A story that really made an impression on me is The Castafiore Emerald, a comic book and one of Hergé’s Adventures of Tintin. The story concerns a weeken gathering at the house of Captain Haddock, Tintin’s pal who features in most all of the later adventures. Along the course of the book, many character’s we are now familiar with show up, and we spend a long time figuring out when the action happens.
Hergé’s works are all page turners, with a lot of attention paid to making the final panel of each two-page spread contain a seed of mystery or a big reaction to something we don’t yet understand, and it’s never been used better than in this book. Why? Because time and again, we think we are entering into the ‘point’ of the book, where the adventure begins, but it turns out to be just a minor moment of life – someone dropping a tray, or an annoying animal bothering someone. Gradually, a central mystery develops, but even that, in the end, turns out to be misleading.
Hergé plays with the form in a stupendous way. Is there a crime? Is there a villain? Can we enjoy the book if not?

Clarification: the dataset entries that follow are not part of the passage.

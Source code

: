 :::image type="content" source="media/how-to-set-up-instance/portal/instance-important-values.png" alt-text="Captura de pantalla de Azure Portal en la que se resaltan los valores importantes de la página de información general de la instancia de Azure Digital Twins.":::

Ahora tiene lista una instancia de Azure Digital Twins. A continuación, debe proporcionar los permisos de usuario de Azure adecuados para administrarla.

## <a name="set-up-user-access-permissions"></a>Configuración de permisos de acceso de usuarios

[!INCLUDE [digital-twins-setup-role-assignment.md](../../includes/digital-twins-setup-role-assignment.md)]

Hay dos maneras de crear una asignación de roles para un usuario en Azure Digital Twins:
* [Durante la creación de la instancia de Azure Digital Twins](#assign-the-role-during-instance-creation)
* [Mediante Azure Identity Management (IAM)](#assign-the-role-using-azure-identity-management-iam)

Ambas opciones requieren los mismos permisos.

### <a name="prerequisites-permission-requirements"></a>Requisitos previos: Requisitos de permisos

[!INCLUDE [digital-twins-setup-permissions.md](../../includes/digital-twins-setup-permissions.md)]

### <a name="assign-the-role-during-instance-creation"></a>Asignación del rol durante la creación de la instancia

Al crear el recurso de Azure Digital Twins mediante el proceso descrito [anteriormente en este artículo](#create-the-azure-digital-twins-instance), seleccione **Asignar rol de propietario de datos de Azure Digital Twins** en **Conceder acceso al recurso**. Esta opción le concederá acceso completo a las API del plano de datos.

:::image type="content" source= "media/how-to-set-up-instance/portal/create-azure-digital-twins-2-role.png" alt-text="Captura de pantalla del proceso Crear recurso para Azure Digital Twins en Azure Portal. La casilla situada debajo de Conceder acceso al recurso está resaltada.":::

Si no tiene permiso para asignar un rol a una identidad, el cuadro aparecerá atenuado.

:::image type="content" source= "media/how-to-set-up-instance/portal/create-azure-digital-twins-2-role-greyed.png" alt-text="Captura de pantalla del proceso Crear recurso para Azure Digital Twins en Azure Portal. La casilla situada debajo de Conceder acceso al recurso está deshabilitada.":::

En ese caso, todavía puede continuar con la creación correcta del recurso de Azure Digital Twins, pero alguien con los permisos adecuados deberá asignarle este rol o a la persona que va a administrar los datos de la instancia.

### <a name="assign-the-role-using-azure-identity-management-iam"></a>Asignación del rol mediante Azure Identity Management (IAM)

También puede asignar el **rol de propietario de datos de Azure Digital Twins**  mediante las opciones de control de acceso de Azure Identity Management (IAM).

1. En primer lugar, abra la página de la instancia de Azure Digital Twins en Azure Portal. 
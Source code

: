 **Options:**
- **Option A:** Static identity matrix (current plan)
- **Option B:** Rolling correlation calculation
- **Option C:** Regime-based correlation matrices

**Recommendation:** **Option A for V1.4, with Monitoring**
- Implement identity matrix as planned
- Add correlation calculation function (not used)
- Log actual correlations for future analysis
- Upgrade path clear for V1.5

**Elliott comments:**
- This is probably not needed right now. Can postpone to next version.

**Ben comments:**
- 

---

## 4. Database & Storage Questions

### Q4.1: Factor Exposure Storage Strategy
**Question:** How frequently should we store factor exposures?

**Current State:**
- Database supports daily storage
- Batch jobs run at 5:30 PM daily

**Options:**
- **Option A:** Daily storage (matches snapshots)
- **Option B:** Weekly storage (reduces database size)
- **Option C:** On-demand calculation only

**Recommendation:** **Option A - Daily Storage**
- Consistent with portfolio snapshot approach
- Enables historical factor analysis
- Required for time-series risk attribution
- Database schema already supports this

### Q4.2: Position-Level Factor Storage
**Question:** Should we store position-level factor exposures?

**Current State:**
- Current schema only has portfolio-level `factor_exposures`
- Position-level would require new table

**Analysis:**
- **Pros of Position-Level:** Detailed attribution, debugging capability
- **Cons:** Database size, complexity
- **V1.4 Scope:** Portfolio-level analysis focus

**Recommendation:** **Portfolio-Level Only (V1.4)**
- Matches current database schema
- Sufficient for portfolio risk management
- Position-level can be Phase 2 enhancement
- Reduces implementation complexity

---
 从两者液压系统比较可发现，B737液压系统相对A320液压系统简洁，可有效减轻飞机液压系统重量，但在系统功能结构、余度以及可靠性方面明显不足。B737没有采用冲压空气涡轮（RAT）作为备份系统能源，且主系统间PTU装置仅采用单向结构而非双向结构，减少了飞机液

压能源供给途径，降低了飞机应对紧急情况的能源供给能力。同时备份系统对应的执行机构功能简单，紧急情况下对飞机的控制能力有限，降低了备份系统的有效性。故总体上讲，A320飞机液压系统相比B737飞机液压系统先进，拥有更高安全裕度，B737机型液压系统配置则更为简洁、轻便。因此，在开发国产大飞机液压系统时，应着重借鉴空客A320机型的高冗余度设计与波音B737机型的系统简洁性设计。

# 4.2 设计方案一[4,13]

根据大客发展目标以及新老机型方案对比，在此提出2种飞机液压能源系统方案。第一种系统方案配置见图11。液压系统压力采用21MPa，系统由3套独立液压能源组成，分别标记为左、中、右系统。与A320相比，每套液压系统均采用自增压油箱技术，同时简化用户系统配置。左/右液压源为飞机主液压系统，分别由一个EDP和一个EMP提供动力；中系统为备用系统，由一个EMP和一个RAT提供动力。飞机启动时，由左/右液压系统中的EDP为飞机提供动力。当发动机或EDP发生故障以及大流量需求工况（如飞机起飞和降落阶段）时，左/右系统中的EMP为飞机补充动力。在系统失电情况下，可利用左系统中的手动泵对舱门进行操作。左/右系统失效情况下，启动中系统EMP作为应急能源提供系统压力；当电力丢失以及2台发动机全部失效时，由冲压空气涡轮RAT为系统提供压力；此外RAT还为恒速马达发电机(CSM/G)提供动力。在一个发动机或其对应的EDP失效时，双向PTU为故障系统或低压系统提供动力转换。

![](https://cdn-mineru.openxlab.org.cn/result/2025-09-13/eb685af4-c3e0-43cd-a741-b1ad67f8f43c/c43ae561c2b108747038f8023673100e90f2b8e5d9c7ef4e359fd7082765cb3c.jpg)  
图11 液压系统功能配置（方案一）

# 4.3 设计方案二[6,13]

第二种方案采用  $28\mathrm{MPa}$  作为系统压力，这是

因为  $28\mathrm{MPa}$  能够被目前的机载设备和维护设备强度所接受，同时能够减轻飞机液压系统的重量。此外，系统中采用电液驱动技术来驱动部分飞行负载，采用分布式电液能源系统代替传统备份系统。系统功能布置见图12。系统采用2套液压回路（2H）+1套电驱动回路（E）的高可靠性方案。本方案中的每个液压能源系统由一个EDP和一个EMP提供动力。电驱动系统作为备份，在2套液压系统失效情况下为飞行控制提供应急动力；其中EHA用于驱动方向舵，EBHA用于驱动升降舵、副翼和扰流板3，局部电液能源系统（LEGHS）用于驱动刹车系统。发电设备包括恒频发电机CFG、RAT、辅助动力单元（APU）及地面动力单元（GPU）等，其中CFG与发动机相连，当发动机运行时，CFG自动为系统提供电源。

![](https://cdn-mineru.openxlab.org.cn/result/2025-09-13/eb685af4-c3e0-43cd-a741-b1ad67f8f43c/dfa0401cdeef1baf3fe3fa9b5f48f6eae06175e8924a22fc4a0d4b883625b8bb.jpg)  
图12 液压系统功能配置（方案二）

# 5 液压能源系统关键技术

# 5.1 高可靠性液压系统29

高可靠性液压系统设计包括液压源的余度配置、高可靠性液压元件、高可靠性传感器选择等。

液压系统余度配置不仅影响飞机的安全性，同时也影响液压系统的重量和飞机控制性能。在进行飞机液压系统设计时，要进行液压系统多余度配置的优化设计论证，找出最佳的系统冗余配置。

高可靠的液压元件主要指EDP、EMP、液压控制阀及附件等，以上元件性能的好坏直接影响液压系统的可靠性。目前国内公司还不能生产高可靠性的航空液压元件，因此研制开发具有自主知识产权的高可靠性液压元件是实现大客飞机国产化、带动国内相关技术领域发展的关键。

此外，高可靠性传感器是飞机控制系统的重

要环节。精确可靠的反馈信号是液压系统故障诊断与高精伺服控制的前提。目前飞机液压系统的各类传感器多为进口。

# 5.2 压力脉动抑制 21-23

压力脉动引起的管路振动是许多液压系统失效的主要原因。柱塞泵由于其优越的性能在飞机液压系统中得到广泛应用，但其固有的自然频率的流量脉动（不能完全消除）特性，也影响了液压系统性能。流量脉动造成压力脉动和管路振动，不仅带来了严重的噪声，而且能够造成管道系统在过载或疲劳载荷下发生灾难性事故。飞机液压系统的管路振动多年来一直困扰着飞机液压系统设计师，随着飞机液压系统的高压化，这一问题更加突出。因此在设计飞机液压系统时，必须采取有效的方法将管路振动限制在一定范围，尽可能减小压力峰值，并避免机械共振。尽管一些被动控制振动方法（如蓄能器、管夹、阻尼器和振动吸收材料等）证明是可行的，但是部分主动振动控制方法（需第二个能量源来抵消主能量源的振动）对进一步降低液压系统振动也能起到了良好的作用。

And the first time I read it, the answer was: ‘No!’ I found the book disappointing as I was a kid who was after fisticuffs with bad guys and grand adventure. It stuck with me as the Tintin that didn’t. But it’s the one I come back to again and again, and marvel at what it achieves. The book survives on the characters and relationships – and to do that with minimal text and continuing within the style that had been so focused on adventure plots – is really great. In a way, it’s what Seinfeld always aimed for: a show about nothing.
(Posted this as part of the iversity course I’m doing on the Future of Storytelling).